Inizialmente, quando è stato arrestato Baiocco, l’impianto accusatorio nei suoi confronti comprendeva addebiti molto pesanti come “strage” e “attentato alla sicurezza dei trasporti”. Il primo, per esempio, può essere punito con l’ergastolo.
Successivamente all’interrogatorio del ventiquattrenne milanese con il gip Domenico Santoro, le accuse sono state riqualificate. Le ipotesi di strage e attentato alla sicurezza dei trasporti sono al momento cadute perché, secondo il giudice, Baiocco (e, per esteso, i suoi complici, seppure le loro posizioni non siano state considerate, ovviamente, dal gip) non avrebbe avuto come primo obiettivo della sua folle iniziativa quello di uccidere. Per l’arrestato si configurerebbe solo il dolo eventuale: Baiocco, in sostanza, avrebbe accettato l’idea che una possibile conseguenza delle sue azioni potesse essere la morte di altre persone.
Il blocco stradale
Sfumate, quindi, le accuse di strage e attentato alla sicurezza dei trasporti, resta in piedi quella di blocco stradale.

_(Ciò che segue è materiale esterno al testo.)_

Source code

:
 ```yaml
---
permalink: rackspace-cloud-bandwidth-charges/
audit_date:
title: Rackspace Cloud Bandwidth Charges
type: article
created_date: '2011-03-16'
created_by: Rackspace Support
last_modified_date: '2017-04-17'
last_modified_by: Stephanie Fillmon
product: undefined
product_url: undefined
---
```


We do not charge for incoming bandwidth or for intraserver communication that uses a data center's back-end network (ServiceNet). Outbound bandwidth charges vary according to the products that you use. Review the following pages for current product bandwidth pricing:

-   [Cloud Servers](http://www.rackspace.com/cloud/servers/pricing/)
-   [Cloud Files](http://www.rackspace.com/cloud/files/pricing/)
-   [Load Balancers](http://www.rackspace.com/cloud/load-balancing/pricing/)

Un’ipotesi di reato, questa, che fino a qualche anno fa era depenalizzata a livello di illecito amministrativo. A “declassare” la portata giudiziaria di azioni organizzate per fermare il traffico era stato il governo D’Alema, nel 1999.
Una ventina d’anni dopo, nel 2018, l’allora ministro degli Interni del governo gialloverde Matteo Salvini, aveva riportato il blocco stradale nel codice penale attraverso il cosiddetto decreto sicurezza, riqualificandolo in reato ma solo quando fosse stato realizzato attraverso oggetti (pietre, barriere e altro. Una fattispecie in cui rientra anche il cavo d’acciaio tirato da Baiocco e compagni).
Le pene
Successivamente a questa riforma, il reato di blocco stradale è punito con la reclusione da uno a sei anni e le pene sono raddoppiate se il fatto è commesso da più persone, anche non riunite, ovvero se è commesso usando violenza o minaccia alle persone o violenza sulle cose.

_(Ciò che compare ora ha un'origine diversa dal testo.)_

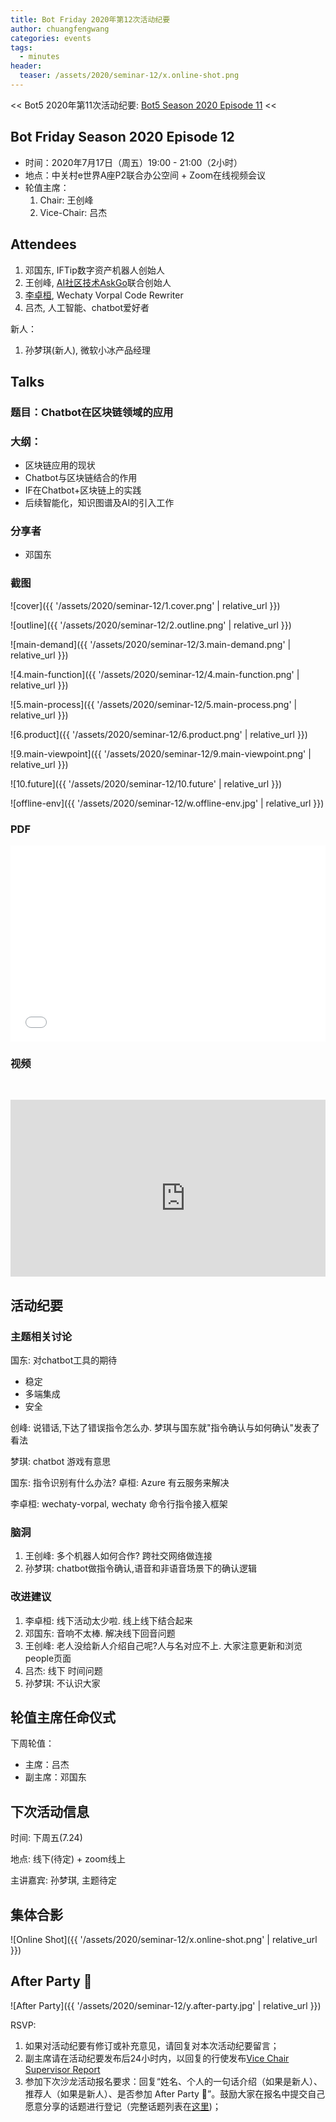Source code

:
 ```yaml
---
title: Bot Friday 2020年第12次活动纪要
author: chuangfengwang
categories: events
tags:
  - minutes
header:
  teaser: /assets/2020/seminar-12/x.online-shot.png
---
```


<< Bot5 2020年第11次活动纪要: [Bot5 Season 2020 Episode 11](https://www.bot5.club/events/seminar-minutes-2020-11/) <<

## Bot Friday Season 2020 Episode 12

- 时间：2020年7月17日（周五）19:00 - 21:00（2小时）
- 地点：中关村e世界A座P2联合办公空间 + Zoom在线视频会议
- 轮值主席：
    1. Chair: 王创峰
    2. Vice-Chair: 吕杰

## Attendees

1. 邓国东, IFTip数字资产机器人创始人
2. 王创峰, [AI社区技术AskGo](https://www.askgo.cn)联合创始人
3. [李卓桓](/people/huan/), Wechaty Vorpal Code Rewriter
4. 吕杰, 人工智能、chatbot爱好者

新人：

1. 孙梦琪(新人), 微软小冰产品经理

## Talks

### 题目：Chatbot在区块链领域的应用

### 大纲：

- 区块链应用的现状
- Chatbot与区块链结合的作用
- IF在Chatbot+区块链上的实践
- 后续智能化，知识图谱及AI的引入工作

### 分享者

- 邓国东

### 截图

![cover]({{ '/assets/2020/seminar-12/1.cover.png' | relative_url }})

![outline]({{ '/assets/2020/seminar-12/2.outline.png' | relative_url }})

![main-demand]({{ '/assets/2020/seminar-12/3.main-demand.png' | relative_url }})

![4.main-function]({{ '/assets/2020/seminar-12/4.main-function.png' | relative_url }})

![5.main-process]({{ '/assets/2020/seminar-12/5.main-process.png' | relative_url }})

![6.product]({{ '/assets/2020/seminar-12/6.product.png' | relative_url }})

![9.main-viewpoint]({{ '/assets/2020/seminar-12/9.main-viewpoint.png' | relative_url }})

![10.future]({{ '/assets/2020/seminar-12/10.future' | relative_url }})

![offline-env]({{ '/assets/2020/seminar-12/w.offline-env.jpg' | relative_url }})

### PDF

<div class="video-container" style="
    position: relative;
    padding-bottom:56.25%;
    padding-top:30px;
    height:0;
    overflow:hidden;
">
  <iframe
    src='{{ '/assets/js/viewer-js/#/assets/2020/seminar-12/chatbot-in-blockchain.pdf' | relative_url }}'
    width='560'
    height='315'
    allowfullscreen
    webkitallowfullscreen
    frameborder="0"
    style="
      position: absolute;
      top:0;
      left:0;
      width:100%;
      height:100%;
    "
  ></iframe>
</div>

### 视频

<div class="video-container" style="
    position: relative;
    padding-bottom:56.25%;
    padding-top:30px;
    height:0;
    overflow:hidden;
">
<iframe width="560" height="315" src="https://www.youtube.com/embed/qTPJBYdMk1E" frameborder="0" allow="accelerometer; autoplay; encrypted-media; gyroscope; picture-in-picture" allowfullscreen></iframe>
</div>

## 活动纪要

### 主题相关讨论

国东: 对chatbot工具的期待

- 稳定
- 多端集成
- 安全

创峰: 说错话,下达了错误指令怎么办. 梦琪与国东就"指令确认与如何确认"发表了看法

梦琪: chatbot 游戏有意思

国东: 指令识别有什么办法? 卓桓: Azure 有云服务来解决

李卓桓: wechaty-vorpal, wechaty 命令行指令接入框架

### 脑洞

1. 王创峰: 多个机器人如何合作? 跨社交网络做连接
2. 孙梦琪: chatbot做指令确认,语音和非语音场景下的确认逻辑

### 改进建议

1. 李卓桓: 线下活动太少啦. 线上线下结合起来
2. 邓国东: 音响不太棒. 解决线下回音问题
3. 王创峰: 老人没给新人介绍自己呢?人与名对应不上. 大家注意更新和浏览people页面
4. 吕杰: 线下 时间问题
5. 孙梦琪: 不认识大家

## 轮值主席任命仪式

下周轮值：

- 主席：吕杰
- 副主席：邓国东

## 下次活动信息

时间: 下周五(7.24)

地点: 线下(待定) + zoom线上

主讲嘉宾: 孙梦琪, 主题待定

## 集体合影

![Online Shot]({{ '/assets/2020/seminar-12/x.online-shot.png' | relative_url }})

## After Party 🍻

![After Party]({{ '/assets/2020/seminar-12/y.after-party.jpg' | relative_url }})

RSVP:

1. 如果对活动纪要有修订或补充意见，请回复对本次活动纪要留言；
2. 副主席请在活动纪要发布后24小时内，以回复的行使发布[Vice Chair Supervisor Report](/manuals/chair/#vice-chair-supervisor-report)
3. 参加下次沙龙活动报名要求：回复“姓名、个人的一句话介绍（如果是新人）、推荐人（如果是新人）、是否参加 After Party 🍻”。鼓励大家在报名中提交自己愿意分享的话题进行登记（完整话题列表在[这里](https://www.bot5.club/talks/))；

In questi casi gli autori del blocco possono essere indagati anche per altre accuse, più legate a eventuali effetti “collaterali” dello stop al traffico, come violenza privata, lesioni o addirittura omicidio stradale, nel caso la morte di una terza persona sia conseguenza del blocco.

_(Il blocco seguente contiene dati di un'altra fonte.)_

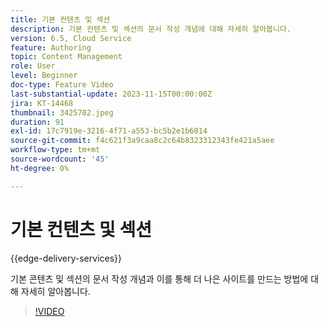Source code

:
 ```yaml
---
title: 기본 컨텐츠 및 섹션
description: 기본 컨텐츠 및 섹션의 문서 작성 개념에 대해 자세히 알아봅니다.
version: 6.5, Cloud Service
feature: Authoring
topic: Content Management
role: User
level: Beginner
doc-type: Feature Video
last-substantial-update: 2023-11-15T00:00:00Z
jira: KT-14468
thumbnail: 3425702.jpeg
duration: 91
exl-id: 17c7919e-3216-4f71-a553-bc5b2e1b6014
source-git-commit: f4c621f3a9caa8c2c64b8323312343fe421a5aee
workflow-type: tm+mt
source-wordcount: '45'
ht-degree: 0%

---
```


# 기본 컨텐츠 및 섹션

{{edge-delivery-services}}

기본 콘텐츠 및 섹션의 문서 작성 개념과 이를 통해 더 나은 사이트를 만드는 방법에 대해 자세히 알아봅니다.

>[!VIDEO](https://video.tv.adobe.com/v/3425702/?learn=on)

Qualora s’impieghi un veicolo per bloccare la strada, questo può essere sequestrato e successivamente andare incontro alla confisca.
Cosa può cambiare
A fine dell’anno appena passato è stato approvato dal consiglio dei ministri un nuovo pacchetto sicurezza, per cui il blocco stradale può diventare reato anche se commesso solo con il proprio corpo. Una scelta, questa, che pare derivare dal ripetersi di manifestazioni organizzate da gruppi ambientalisti, abituati a sedersi o sdraiarsi lungo la carreggiata per fermare il flusso delle auto.
Il blocco stradale “senza oggetti” non sarà però sempre reato, ma solo quando l’iniziativa “risulti particolarmente offensiva ed allarmante, sia per la presenza di più persone sia per il fatto che sia stata promossa e organizzata preventivamente”.